Extracted entries:
-------

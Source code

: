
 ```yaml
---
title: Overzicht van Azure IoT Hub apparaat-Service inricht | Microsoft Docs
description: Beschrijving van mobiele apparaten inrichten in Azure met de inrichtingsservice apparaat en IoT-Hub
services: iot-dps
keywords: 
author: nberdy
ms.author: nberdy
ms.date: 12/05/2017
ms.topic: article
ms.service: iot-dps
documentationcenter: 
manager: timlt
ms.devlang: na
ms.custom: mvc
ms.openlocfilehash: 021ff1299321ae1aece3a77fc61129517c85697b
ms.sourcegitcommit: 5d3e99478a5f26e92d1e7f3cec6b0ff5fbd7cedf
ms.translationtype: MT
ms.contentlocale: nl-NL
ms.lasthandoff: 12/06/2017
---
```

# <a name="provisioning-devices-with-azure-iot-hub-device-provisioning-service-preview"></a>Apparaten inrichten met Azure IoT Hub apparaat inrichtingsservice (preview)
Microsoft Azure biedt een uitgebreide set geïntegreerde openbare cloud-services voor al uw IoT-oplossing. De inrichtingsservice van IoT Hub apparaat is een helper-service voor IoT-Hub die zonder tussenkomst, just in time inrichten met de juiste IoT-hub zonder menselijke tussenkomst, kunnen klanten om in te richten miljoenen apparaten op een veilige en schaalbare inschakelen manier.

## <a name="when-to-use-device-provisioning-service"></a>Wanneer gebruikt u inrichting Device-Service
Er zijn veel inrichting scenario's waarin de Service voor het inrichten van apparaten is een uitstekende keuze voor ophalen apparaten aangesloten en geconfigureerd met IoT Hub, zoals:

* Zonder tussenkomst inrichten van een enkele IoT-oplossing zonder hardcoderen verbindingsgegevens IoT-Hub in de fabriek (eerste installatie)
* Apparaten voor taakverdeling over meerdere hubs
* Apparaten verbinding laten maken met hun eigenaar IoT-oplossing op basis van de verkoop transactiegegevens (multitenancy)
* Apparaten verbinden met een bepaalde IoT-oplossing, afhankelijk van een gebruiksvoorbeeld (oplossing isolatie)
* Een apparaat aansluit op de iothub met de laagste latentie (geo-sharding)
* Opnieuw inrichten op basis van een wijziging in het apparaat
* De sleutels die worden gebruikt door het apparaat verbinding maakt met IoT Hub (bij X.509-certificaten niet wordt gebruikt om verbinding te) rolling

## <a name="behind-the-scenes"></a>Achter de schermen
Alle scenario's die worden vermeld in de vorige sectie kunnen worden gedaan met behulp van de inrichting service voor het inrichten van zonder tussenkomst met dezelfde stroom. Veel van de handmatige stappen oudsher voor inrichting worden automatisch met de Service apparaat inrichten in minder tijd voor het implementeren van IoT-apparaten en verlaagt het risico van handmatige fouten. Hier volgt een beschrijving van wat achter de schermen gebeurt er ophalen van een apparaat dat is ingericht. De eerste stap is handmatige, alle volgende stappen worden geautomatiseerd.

-------

What to do:
Reproduce the entire listing word for word.

Reply to the task:
Source code

:
 ```yaml
---
title: Overzicht van Azure IoT Hub apparaat-Service inricht | Microsoft Docs
description: Beschrijving van mobiele apparaten inrichten in Azure met de inrichtingsservice apparaat en IoT-Hub
services: iot-dps
keywords: 
author: nberdy
ms.author: nberdy
ms.date: 12/05/2017
ms.topic: article
ms.service: iot-dps
documentationcenter: 
manager: timlt
ms.devlang: na
ms.custom: mvc
ms.openlocfilehash: 021ff1299321ae1aece3a77fc61129517c85697b
ms.sourcegitcommit: 5d3e99478a5f26e92d1e7f3cec6b0ff5fbd7cedf
ms.translationtype: MT
ms.contentlocale: nl-NL
ms.lasthandoff: 12/06/2017
---
```

# <a name="provisioning-devices-with-azure-iot-hub-device-provisioning-service-preview"></a>Apparaten inrichten met Azure IoT Hub apparaat inrichtingsservice (preview)
Microsoft Azure biedt een uitgebreide set geïntegreerde openbare cloud-services voor al uw IoT-oplossing. De inrichtingsservice van IoT Hub apparaat is een helper-service voor IoT-Hub die zonder tussenkomst, just in time inrichten met de juiste IoT-hub zonder menselijke tussenkomst, kunnen klanten om in te richten miljoenen apparaten op een veilige en schaalbare inschakelen manier.

## <a name="when-to-use-device-provisioning-service"></a>Wanneer gebruikt u inrichting Device-Service
Er zijn veel inrichting scenario's waarin de Service voor het inrichten van apparaten is een uitstekende keuze voor ophalen apparaten aangesloten en geconfigureerd met IoT Hub, zoals:

* Zonder tussenkomst inrichten van een enkele IoT-oplossing zonder hardcoderen verbindingsgegevens IoT-Hub in de fabriek (eerste installatie)
* Apparaten voor taakverdeling over meerdere hubs
* Apparaten verbinding laten maken met hun eigenaar IoT-oplossing op basis van de verkoop transactiegegevens (multitenancy)
* Apparaten verbinden met een bepaalde IoT-oplossing, afhankelijk van een gebruiksvoorbeeld (oplossing isolatie)
* Een apparaat aansluit op de iothub met de laagste latentie (geo-sharding)
* Opnieuw inrichten op basis van een wijziging in het apparaat
* De sleutels die worden gebruikt door het apparaat verbinding maakt met IoT Hub (bij X.509-certificaten niet wordt gebruikt om verbinding te) rolling

## <a name="behind-the-scenes"></a>Achter de schermen
Alle scenario's die worden vermeld in de vorige sectie kunnen worden gedaan met behulp van de inrichting service voor het inrichten van zonder tussenkomst met dezelfde stroom. Veel van de handmatige stappen oudsher voor inrichting worden automatisch met de Service apparaat inrichten in minder tijd voor het implementeren van IoT-apparaten en verlaagt het risico van handmatige fouten. Hier volgt een beschrijving van wat achter de schermen gebeurt er ophalen van een apparaat dat is ingericht. De eerste stap is handmatige, alle volgende stappen worden geautomatiseerd.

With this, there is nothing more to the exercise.